Ogar 900 110 Ciężko Odpala, Jak odpali to się nie wkręca Brak Pomysłów

Witam was serdecznie, mam ogarka z silnikiem 110, chiński silnik wszyscy chyba dobrze znają... OD dłuższego czasu mam problem, borykam się z nim od października. Pojechałem nim na zlot, w dwie osoby zrobiłem około 150km na raz, bez przystanku i nie powiem dostał po tyłku, na nie najlepszym oleju. Wróciłem normalnie do domu, zgasilem, odstawiłem. Przychodzę po około tygodniu, próbuję odpalić a tu cisza. Pierwsza diagnoza, jak to w tych i innych silnikach, zawór wydechowy się wypalił, lecz kompresje miał dość dobrą. Także ściąganie głowicy a tam wszystko okey w gniazdo zaworowe nalałem benzyny i szczelnie, nie ubywa. Złożyłem spowrotem, dalej zaskoczenie, nie odpala. Iskra była, dla pewności zmieniłem cewkę od skuterka hondy 125, islkra również była oraz rownież cisza, w międzyczasie kilka razy rozkręciłem gaźnik, wszystkie plastiki zostały odkręcone i sprawdzona elektryka, czy nigdzie kabelek oby się nie przetarł. Tak stał znowu około miesiąca, aż wkońcu przyszedlem i zdesperowany zacząlem go palić z popychu, ku zdziwieniu odpalił, jechał lcz gaźnikeim, nadmiarem wylewała się benzyna. No cóż także kolejna diagnoza, gaźnik, także został zakupiony nowy. Do tej pory niestety cisza. Ogarek znowu został pozbawiony cylindra, oraz glowicy, w celu sprawdzenia czy może ten pierwszy się nie przytarł, ale stan idealny. Dodam iz iskrownik był czyszczony i rozrząd ustawiany książkowo. Nawet gdy tłok jest na najwyższym skoku, znaki sie pokrywają. Brak pomysłów. Może ktoś coś? Dodam jeszcze, że jak ogarek wtedy odpalił, powyżej połowy manetki jak mu się dąlo to przygsał,aż zgasł a jak się znowu puściło to dalej chodził

Czy sprawdziłeś mu wydech? Przy jeździe na kiepskim oleju mógł się istotnie przytkać...

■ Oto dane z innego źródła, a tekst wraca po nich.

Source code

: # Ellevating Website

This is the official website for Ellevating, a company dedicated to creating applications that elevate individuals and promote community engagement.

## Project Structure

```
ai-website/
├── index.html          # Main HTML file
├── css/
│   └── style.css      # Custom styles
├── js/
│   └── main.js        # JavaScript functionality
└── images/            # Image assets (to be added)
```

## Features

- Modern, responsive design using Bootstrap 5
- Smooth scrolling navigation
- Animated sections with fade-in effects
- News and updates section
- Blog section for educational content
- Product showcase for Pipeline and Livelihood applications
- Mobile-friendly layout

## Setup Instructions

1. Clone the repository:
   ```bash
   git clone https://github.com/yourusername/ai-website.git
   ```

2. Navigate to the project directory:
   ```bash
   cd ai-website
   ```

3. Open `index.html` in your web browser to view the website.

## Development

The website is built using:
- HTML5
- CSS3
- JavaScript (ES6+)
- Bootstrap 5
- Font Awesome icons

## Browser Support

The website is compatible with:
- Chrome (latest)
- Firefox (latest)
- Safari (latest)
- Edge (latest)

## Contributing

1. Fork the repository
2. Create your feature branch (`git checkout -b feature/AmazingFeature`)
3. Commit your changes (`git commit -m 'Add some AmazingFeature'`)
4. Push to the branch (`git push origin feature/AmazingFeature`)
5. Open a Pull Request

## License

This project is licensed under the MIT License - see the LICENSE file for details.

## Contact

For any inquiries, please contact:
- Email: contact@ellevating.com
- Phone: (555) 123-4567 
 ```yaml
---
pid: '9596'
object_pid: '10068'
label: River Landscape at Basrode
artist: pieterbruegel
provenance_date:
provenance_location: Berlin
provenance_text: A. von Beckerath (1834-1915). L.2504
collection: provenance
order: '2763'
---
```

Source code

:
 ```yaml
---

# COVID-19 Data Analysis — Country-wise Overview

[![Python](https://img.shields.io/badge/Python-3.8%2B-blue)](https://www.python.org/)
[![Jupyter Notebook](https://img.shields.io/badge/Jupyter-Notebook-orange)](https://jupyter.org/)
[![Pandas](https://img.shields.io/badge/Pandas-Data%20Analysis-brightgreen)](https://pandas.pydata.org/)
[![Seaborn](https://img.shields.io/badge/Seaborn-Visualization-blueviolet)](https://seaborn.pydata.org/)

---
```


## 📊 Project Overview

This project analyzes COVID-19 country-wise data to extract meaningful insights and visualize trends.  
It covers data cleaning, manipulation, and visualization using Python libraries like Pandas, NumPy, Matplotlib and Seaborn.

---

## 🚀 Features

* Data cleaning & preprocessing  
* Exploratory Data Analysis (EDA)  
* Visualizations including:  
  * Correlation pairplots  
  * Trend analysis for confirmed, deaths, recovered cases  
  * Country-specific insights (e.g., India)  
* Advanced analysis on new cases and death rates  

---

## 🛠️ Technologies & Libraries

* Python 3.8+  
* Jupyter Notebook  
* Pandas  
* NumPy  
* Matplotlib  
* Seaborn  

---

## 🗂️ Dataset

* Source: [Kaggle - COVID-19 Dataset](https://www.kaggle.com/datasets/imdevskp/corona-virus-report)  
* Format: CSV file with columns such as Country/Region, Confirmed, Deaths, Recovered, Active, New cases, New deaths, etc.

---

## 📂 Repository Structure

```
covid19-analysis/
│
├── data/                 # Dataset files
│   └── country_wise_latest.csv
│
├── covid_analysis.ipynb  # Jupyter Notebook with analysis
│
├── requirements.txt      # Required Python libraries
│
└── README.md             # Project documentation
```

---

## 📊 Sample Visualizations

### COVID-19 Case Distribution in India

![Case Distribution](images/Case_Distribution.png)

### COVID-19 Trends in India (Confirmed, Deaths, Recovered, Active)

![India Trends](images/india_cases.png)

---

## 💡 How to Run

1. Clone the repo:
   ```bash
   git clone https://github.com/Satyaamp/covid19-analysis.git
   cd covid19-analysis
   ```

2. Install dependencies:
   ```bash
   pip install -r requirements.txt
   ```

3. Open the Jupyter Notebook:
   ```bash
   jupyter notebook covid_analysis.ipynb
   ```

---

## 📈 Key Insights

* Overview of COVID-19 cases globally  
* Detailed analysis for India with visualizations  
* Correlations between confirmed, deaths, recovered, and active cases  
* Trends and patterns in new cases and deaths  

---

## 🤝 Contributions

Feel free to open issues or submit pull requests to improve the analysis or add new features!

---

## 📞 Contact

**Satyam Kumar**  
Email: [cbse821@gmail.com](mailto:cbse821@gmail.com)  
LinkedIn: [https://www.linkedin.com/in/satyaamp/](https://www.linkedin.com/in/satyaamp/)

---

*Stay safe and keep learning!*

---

Sprawdź kolektor dolotu wygląda jak by nie mógł zassać,

Zassać może, ponieważ gdy zdejmę gaźnik, przystawię rękę do króćca i kopnę to omało skóry nie zerwie. Nie ma zbyt dużo nalotu ani na zaworach ani na tłoku, także myślę że i wydech czysty, ponieważ jak kopię to czuć że coś z niego się wydobywa gdy przystawię rękę.